Sen. Rand Paul (R-Ky.) told Fox News that he would filibuster James Comey’s nomination as FBI director until he found out more about the drone program.
McCain said he will not support the nomination of Army Gen. Martin Dempsey as head of the Joint Chiefs of Staff until he receives more information on military plans in Syria.
A director for the Bureau of Alcohol, Tobacco, Firearms and Explosives is still in limbo after seven years. Obama’s nominee, B. Todd Jones, is the subject of debate in the Senate Judiciary Committee.
A replacement for Janet Napolitano as head of Homeland Security is also likely to be contentious. The position is closely tied to immigration legislation, which Obama is keen to pursue.
Polarization in the Senate is likely to add to the expected gridlock in Congress come September when spending bills for all major areas of government including defense and domestic agencies, must be decided before October 1.
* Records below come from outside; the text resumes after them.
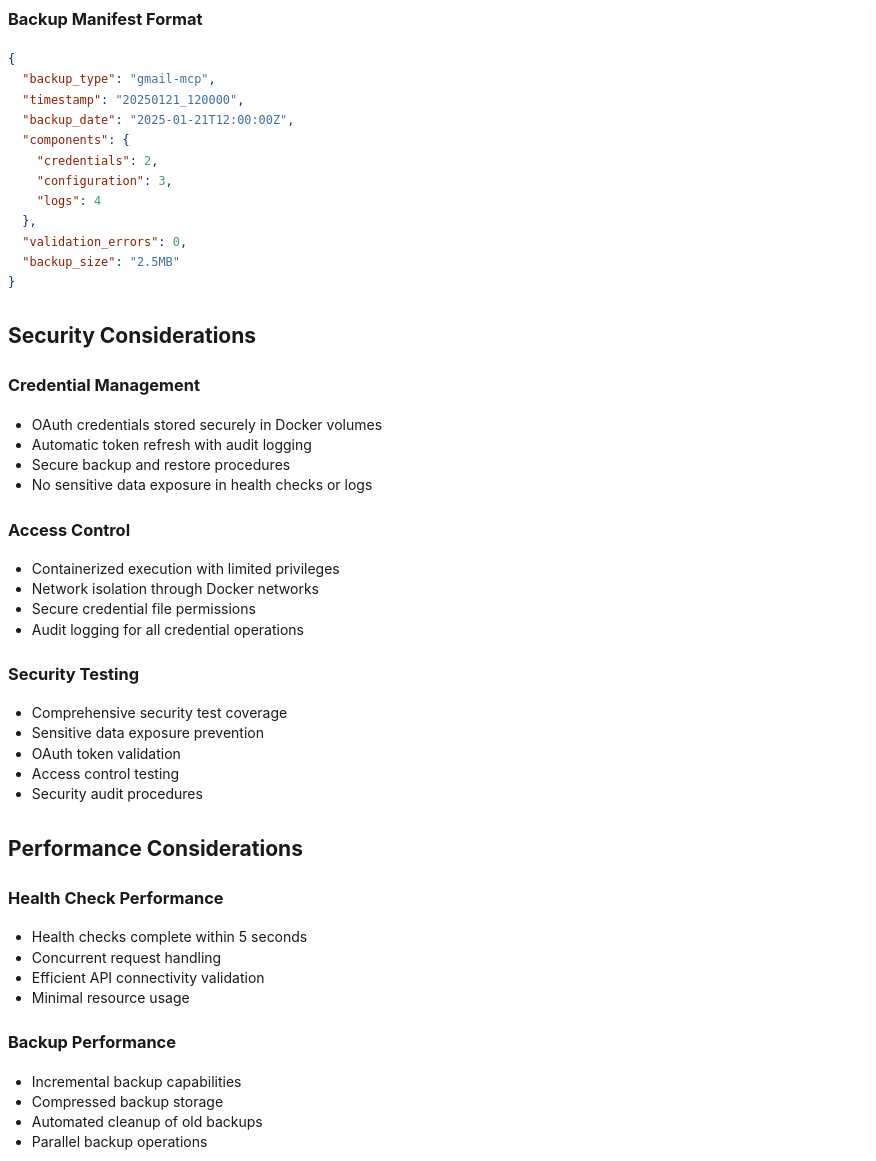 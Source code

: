 ### Backup Manifest Format
```json
{
  "backup_type": "gmail-mcp",
  "timestamp": "20250121_120000",
  "backup_date": "2025-01-21T12:00:00Z",
  "components": {
    "credentials": 2,
    "configuration": 3,
    "logs": 4
  },
  "validation_errors": 0,
  "backup_size": "2.5MB"
}
```

## Security Considerations

### Credential Management
- OAuth credentials stored securely in Docker volumes
- Automatic token refresh with audit logging
- Secure backup and restore procedures
- No sensitive data exposure in health checks or logs

### Access Control
- Containerized execution with limited privileges
- Network isolation through Docker networks
- Secure credential file permissions
- Audit logging for all credential operations

### Security Testing
- Comprehensive security test coverage
- Sensitive data exposure prevention
- OAuth token validation
- Access control testing
- Security audit procedures

## Performance Considerations

### Health Check Performance
- Health checks complete within 5 seconds
- Concurrent request handling
- Efficient API connectivity validation
- Minimal resource usage

### Backup Performance
- Incremental backup capabilities
- Compressed backup storage
- Automated cleanup of old backups
- Parallel backup operations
Sen. Jim Risch(R-Ind.) said polarization in the Senate is only a reflection of the nation at large and until that is resolved the problems will continue.
“Until the country makes a decision which way they’re going to go, and … I mean by a cultural shift – I mean by a 60-40 – I think there’s going to continue to be polarization. There’s going to continue to be frustration in America,” he said on NPR.